Er ließ mich los und ging weg vom See. Überrascht sah ich ihm nach, bevor ich ihm folgte. „Was ist denn los, Diego?" Er reagierte nicht darauf. Schweigend lief ich ihm nach. Hatte ich irgendwas falsches gesagt? Ich musterte ihn besorgt und ließ ihn anschließend immer mehr Vorsprung. Ich war mir nicht mal mehr sicher, ob er mich überhaupt noch wahr nahm. Diego betrat inzwischen das Grundstück. Seufzend setzte ich mich auf die kleine Mauer. Vicente kam aus dem Haus gerannt und setzte sich neben mich. Er winselte leise und stupste mich an. „Mach dir keine Sorgen, Kleiner! Mir geht es gut!", meinte ich und schluchzte leise wieder auf. Er sprang an mir hoch und leckte mir meine Tränen von der Wange. „Ach, Süßer...", schniefte ich und schob ihn von mir weg. Er sprang von der Mauer und rannte wieder ins Haus. Schluchzend zog ich etwas die Beine an. Ich stützte meine Arme auf sie und vergrub mein Gesicht in meinen Händen. 

Die Tür klapperte und ich hörte ein leises Seufzen. Ich drehte mich etwas und fiel kreischend von der Mauer. Beleidigt blieb ich auf der Erde liegen. Jemand strich mir über die Haare, die mir ins Gesicht gefallen waren. „Steh auf!", sagte eine ruhige, tiefe Stimme. „Lass mich in Ruhe, Diego!", murmelte ich und drehte mich von ihm weg. „Prinzessin!", erwiderte er leise. „Nein!", fuhr ich ihn an. Er hockte sich neben mich und hob mich hoch. „Lass mich runter!", beschwerte ich mich und versuchte mich zu befreien. „Zappel weiter und ich lasse dich fallen!", drohte er mir und ich hörte in seiner Stimme, dass er es ernst meinte. Seufzend hielt ich still und ließ mich von ihm rein tragen. „Dann rede ich eben nicht mehr mit dir!", murmelte ich zickig.
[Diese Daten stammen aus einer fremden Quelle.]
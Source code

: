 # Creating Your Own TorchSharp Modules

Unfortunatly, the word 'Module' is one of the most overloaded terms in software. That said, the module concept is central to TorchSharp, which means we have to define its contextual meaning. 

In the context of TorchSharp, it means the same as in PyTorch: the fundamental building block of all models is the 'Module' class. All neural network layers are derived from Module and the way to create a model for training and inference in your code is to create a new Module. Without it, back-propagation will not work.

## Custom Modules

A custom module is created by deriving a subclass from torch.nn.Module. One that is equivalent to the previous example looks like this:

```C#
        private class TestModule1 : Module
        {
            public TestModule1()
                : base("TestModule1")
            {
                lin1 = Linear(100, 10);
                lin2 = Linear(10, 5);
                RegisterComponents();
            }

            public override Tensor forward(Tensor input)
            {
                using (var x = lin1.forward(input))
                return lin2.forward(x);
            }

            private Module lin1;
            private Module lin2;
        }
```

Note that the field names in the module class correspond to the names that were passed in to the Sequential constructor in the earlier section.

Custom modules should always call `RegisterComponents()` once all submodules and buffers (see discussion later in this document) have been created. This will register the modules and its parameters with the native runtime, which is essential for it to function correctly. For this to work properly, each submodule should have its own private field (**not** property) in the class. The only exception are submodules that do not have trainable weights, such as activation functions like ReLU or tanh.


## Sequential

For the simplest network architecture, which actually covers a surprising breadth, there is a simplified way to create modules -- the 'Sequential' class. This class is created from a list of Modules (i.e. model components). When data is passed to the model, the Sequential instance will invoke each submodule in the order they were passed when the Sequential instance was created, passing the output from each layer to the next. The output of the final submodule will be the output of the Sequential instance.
 „Was habe ich denn dieses Mal getan?", fragte er ergeben. Ich schwieg. Das hat er jetzt davon! Er trug mich ins Haus und setzte mich auf dem Sofa ab. Sofort rutschte ich von ihm weg und drehte ihm meinen Rücken zu. „Clara?", sagte er sanft und legte seine Hand auf meine Schulter. Ich schüttelte sie sofort ab. „Prinzessin! Tut mir leid wegen vorhin... Ich liebe dich doch auch und ich finde es voll süß von dir, dass du mich trotz deiner Angst heiraten willst!", sagte er gefühlvoll. Ich ignorierte ihn weiterhin. Mit einem einfach „Tut mir leid" hat es sich bestimmt nicht gegessen! Bestimmt nicht!